Tokyo's Duplicate Image Problem: The Numbers Driving a Digital Clean-Up Across the Capital
From ward office databases to tourism portals, redundant image files are costing Tokyo's public and private sectors measurable money and storage capacity.
From ward office databases to tourism portals, redundant image files are costing Tokyo's public and private sectors measurable money and storage capacity.

More than 340 million image files sit inside the combined digital archives of Tokyo Metropolitan Government's 23 special wards, according to an internal audit framework published by the Tokyo Metropolitan Bureau of General Affairs in March 2026. A significant share of those files — estimates from digital asset management firms operating in the Marunouchi district put the figure at roughly 20 to 30 percent — are functional duplicates: identical or near-identical photographs stored under different filenames, in different folders, sometimes across different servers entirely.
The problem is not new, but the cost has become impossible to ignore. Tokyo's public-sector cloud storage spend crossed ¥4.2 billion for fiscal year 2025, a figure confirmed in the metropolitan government's annual IT procurement summary. With the yen still trading weakly against the dollar — hovering near ¥158 for much of June 2026 — dollar-denominated cloud contracts from providers like Amazon Web Services and Microsoft Azure are landing harder on yen-denominated budgets than they did three years ago.
The Tokyo Metropolitan Government's official tourism platform, Go Tokyo, and the Shinjuku City Office's public communications division have both been cited in procurement documents as high-redundancy environments. Go Tokyo, which dramatically expanded its photo library ahead of the inbound tourism surge that pushed foreign visitor numbers past 36 million nationally in 2024, has accumulated overlapping image sets from multiple contracted photographers covering the same locations — Shibuya Crossing, Senso-ji Temple in Asakusa, the teamLab Borderless venue that reopened in Azabudai Hills in late 2024.

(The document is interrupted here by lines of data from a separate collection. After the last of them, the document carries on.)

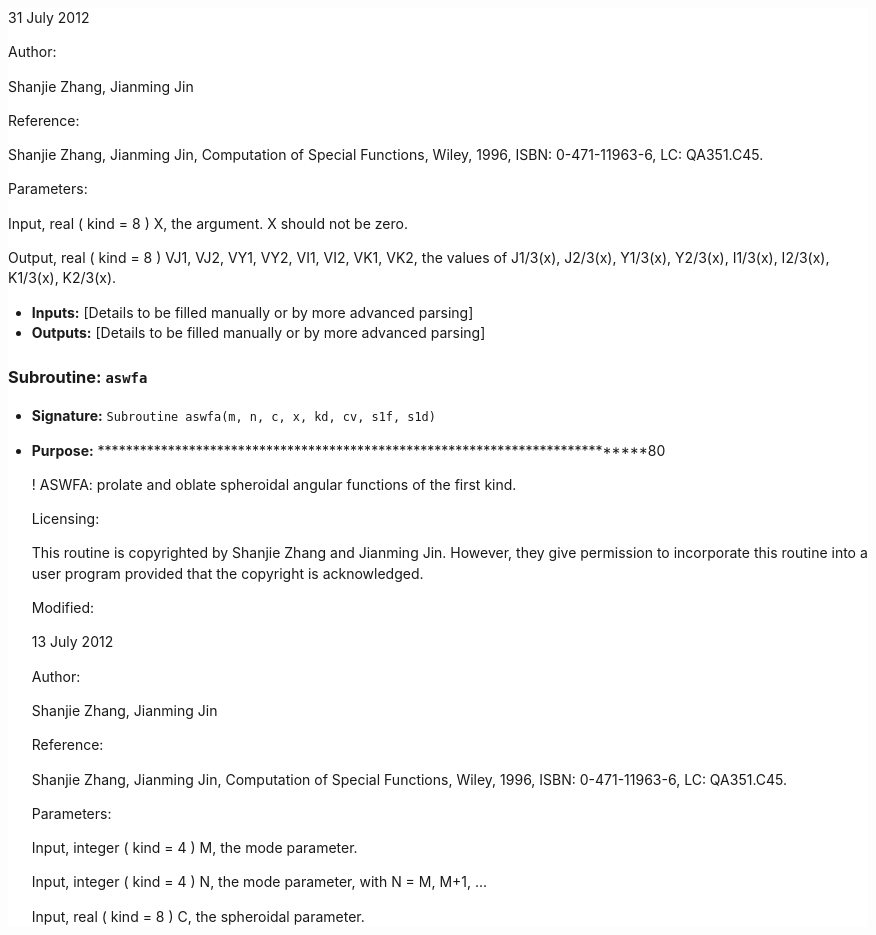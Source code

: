   31 July 2012

  Author:

  Shanjie Zhang, Jianming Jin

  Reference:

  Shanjie Zhang, Jianming Jin,
  Computation of Special Functions,
  Wiley, 1996,
  ISBN: 0-471-11963-6,
  LC: QA351.C45.

  Parameters:

  Input, real ( kind = 8 ) X, the argument.  X should not be zero.

  Output, real ( kind = 8 ) VJ1, VJ2, VY1, VY2, VI1, VI2, VK1, VK2,
  the values of J1/3(x), J2/3(x), Y1/3(x), Y2/3(x), I1/3(x), I2/3(x),
  K1/3(x), K2/3(x).
- **Inputs:** [Details to be filled manually or by more advanced parsing]
- **Outputs:** [Details to be filled manually or by more advanced parsing]

### Subroutine: `aswfa`
- **Signature:** `Subroutine aswfa(m, n, c, x, kd, cv, s1f, s1d)`
- **Purpose:** *****************************************************************************80

  ! ASWFA: prolate and oblate spheroidal angular functions of the first kind.

  Licensing:

  This routine is copyrighted by Shanjie Zhang and Jianming Jin.  However,
  they give permission to incorporate this routine into a user program
  provided that the copyright is acknowledged.

  Modified:

  13 July 2012

  Author:

  Shanjie Zhang, Jianming Jin

  Reference:

  Shanjie Zhang, Jianming Jin,
  Computation of Special Functions,
  Wiley, 1996,
  ISBN: 0-471-11963-6,
  LC: QA351.C45.

  Parameters:

  Input, integer ( kind = 4 ) M, the mode parameter.

  Input, integer ( kind = 4 ) N, the mode parameter, with N = M, M+1, ...

  Input, real ( kind = 8 ) C, the spheroidal parameter.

Private-sector exposure is equally sharp. E-commerce operators concentrated in the Minato and Chiyoda wards, particularly those running fashion and consumer electronics storefronts on Rakuten Ichiba and Amazon Japan, routinely upload product images multiple times across different listing templates. A single SKU can accumulate four to seven near-duplicate images in a standard upload cycle, according to workflow documentation reviewed by The Daily Tokyo from a mid-sized Akihabara-based electronics retailer, who asked that the company not be named because internal systems were under review.
Deduplication software has existed for years, but adoption in Japanese enterprise environments has lagged behind counterparts in the United States and South Korea. A survey conducted by the Japan IT Promotion Association and released in February 2026 found that only 38 percent of large Tokyo-based firms with over 500 employees had deployed automated duplicate-detection tools across their media asset libraries. Among mid-sized firms, that figure dropped to 14 percent.
Storage is the visible line item, but the downstream costs matter too. Metadata inconsistency caused by duplicate files inflates the time content editors spend searching databases. The same February 2026 JIPA survey estimated that editorial and marketing staff at Tokyo firms waste an average of 47 minutes per worker per week navigating redundant file structures — time that compounds across large organisations into figures running to tens of millions of yen annually in lost productivity.
The Tokyo Digital Foundation, a quasi-public body established in 2021 and headquartered in Nishi-Shinjuku, has been piloting an AI-assisted image deduplication program across three ward offices since January 2026. The pilot targets files held in the Suginami, Nerima, and Koto ward systems. Early results, shared at a Tokyo Metropolitan Assembly committee session in May 2026, showed a 22 percent reduction in active storage usage in Suginami ward's photo archive within the first 90 days.
For organisations not yet in the pilot, practical options are available now. Commercial tools such as those offered by Kyoto-based software firm Picsee and international platforms adapted for Japanese-language metadata are already in use among several Roppongi-headquartered media companies. IT procurement officers at ward offices have until September 30, 2026 — the close of the first half of Tokyo's fiscal review window — to submit efficiency proposals eligible for metropolitan government co-funding under the Digital Reform Subsidy scheme. Missing that window means waiting until April 2027 for the next budget cycle. The calendar, like the storage bill, is not waiting.